> [Your instructions] For the records below, count the lines containing the word "binomial" and reply with the number alone.
(Beginning of Records provided)
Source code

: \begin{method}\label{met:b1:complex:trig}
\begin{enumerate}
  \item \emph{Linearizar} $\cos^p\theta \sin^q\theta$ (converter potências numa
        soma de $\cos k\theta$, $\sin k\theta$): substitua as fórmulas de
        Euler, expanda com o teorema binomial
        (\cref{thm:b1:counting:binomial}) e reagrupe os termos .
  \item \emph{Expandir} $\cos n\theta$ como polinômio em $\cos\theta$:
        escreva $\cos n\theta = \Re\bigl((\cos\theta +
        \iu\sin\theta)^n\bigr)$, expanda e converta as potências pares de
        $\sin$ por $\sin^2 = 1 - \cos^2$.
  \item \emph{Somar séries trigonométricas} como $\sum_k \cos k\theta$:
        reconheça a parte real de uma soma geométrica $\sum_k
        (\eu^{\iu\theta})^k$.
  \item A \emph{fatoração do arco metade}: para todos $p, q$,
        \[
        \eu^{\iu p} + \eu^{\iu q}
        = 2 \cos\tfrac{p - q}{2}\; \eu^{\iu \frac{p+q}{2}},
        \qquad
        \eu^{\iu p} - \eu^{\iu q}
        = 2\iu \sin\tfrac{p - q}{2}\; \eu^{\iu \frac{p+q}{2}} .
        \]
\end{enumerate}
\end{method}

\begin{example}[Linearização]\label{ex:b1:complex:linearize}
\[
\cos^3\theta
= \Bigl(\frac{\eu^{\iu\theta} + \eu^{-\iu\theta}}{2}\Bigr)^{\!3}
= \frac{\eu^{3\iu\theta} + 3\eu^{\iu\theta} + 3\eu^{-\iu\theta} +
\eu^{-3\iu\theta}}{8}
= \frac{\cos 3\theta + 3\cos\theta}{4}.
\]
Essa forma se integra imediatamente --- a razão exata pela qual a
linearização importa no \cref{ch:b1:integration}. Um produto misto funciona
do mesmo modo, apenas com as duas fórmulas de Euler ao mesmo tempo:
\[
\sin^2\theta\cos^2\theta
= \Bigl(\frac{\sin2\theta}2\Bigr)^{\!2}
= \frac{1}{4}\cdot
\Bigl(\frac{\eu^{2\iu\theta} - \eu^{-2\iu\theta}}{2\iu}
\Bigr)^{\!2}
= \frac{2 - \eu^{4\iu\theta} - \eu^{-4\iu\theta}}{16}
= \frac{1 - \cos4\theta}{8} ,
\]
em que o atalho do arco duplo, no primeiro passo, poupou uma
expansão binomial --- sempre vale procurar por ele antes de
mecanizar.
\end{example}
(End of Records provided)
> [Result for this exercise] 3